[Date Prev][Date Next][Thread Prev][Thread Next][Date Index][Thread Index]

Re: [Condor-users] Preserving Data Locality in DAGs?



On 8/18/06, Armen Babikyan <armenb@xxxxxxxxxx> wrote:
Hello,

Can we start some discussion on this issue?

I have several multiple-core machines that end up wasting a lot of
time/CPU utilization by ferrying large files between them, and it would
be incredibly advantageous to have some kind of feature that allows be
to group DAG nodes together so that they have a high preference to run
within the same pool of VM's on the same machine.

Would anyone else using Condor DAGs find this feature useful?  Is there
already a configuration parameter that spans the spectrum of data
locality, and I am overlooking it?  I'd be curious to see others' use
cases of Condor DAGs, too.

This is certainly a topic of interest on the list.

There are some serious constraints within the negotiation which make
it hard to do in the case where an entire machine is free and the
negotiation cycle does them all at once (since the startd add will not
have changed to indicate the presence of the friendly job until after
the cycle has finished)

Basically any attempt to use this in a serious throughput manner would
need internal handling of the 'like to be near' semantics.

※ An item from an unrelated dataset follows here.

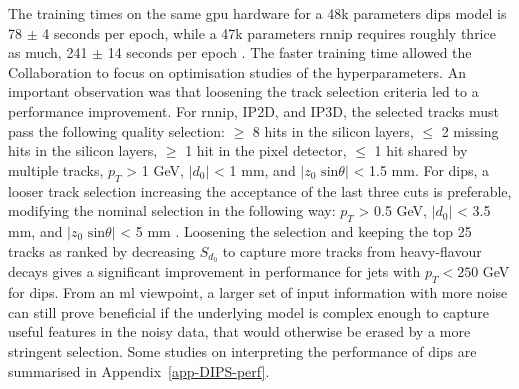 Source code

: The training times on the same \gls{gpu} hardware for a 48k parameters \gls{dips} model is 78 $\pm$ 4 seconds per epoch, while a 47k parameters \gls{rnnip} requires roughly thrice as much, 241 $\pm$ 14 seconds per epoch \cite{ATL-PHYS-PUB-2020-014}. The faster training time allowed the Collaboration to focus on optimisation studies of the hyperparameters. An important observation was that loosening the track selection criteria led to a performance improvement. For \gls{rnnip}, IP2D, and IP3D, the selected tracks must pass the following quality selection: $\geq$ 8 hits in the silicon layers, $\leq$ 2 missing hits in the silicon layers, $\geq$ 1 hit in the pixel detector, $\leq$ 1 hit shared by multiple tracks, $p_T$ > 1 GeV, $|d_0|$ < 1 mm, and $|z_0 \textrm{ sin}\theta|$ < 1.5 mm. For \gls{dips}, a looser track selection increasing the acceptance of the last three cuts is preferable, modifying the nominal selection in the following way: $p_T$ > 0.5 GeV, $|d_0|$ < 3.5 mm, and $|z_0 \textrm{ sin}\theta|$ < 5 mm \cite{ATL-PHYS-PUB-2020-014}. Loosening the selection and keeping the top 25 tracks as ranked by decreasing $S_{d_0}$ to capture more tracks from heavy-flavour decays gives a significant improvement in performance for jets with $p_T < 250$ GeV for \gls{dips}. From an \gls{ml} viewpoint, a larger set of input information with more noise can still prove beneficial if the underlying model is complex enough to capture useful features in the noisy data, that would otherwise be erased by a more stringent selection. Some studies on interpreting the performance of \gls{dips} are summarised in Appendix~\ref{app-DIPS-perf}. %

If you could limit the negotiation speed to only take one job per
cycle (or one job per cluster per cycle) then you could start updating
class ads to indicate the presence of data and rank accordingly.

This then has issues with regard to removing the data and indicating
this has been done (if you have strong conventions on naming and
location of the data as I would assume then a hawkeye job may be able
to manage the update for you if not the removal.

You may be able to hack this in by only releasing one job at a time.
Obviously this seriously constrains your start latency and possibly
throughput if the jobs are not significant in terms of time till
completion.

This would not be perfect since too many jobs or another job taking a
friends slot would mean it would have no choice but to go elsewhere.

I suggest this merely as a start point in case you were thinking of
hacking it in yourself. I doubt this would perform well as suggested
without some serious tinkering and baby sitting but indicates how you
might proceed.

From the condor perspective there are several semi external tools
designed with data availability in mind like stork
(http://www.cs.wisc.edu/condor/stork/) which may be more likely to
benefit from the integration and thus more likely to provide
assistance.

Matt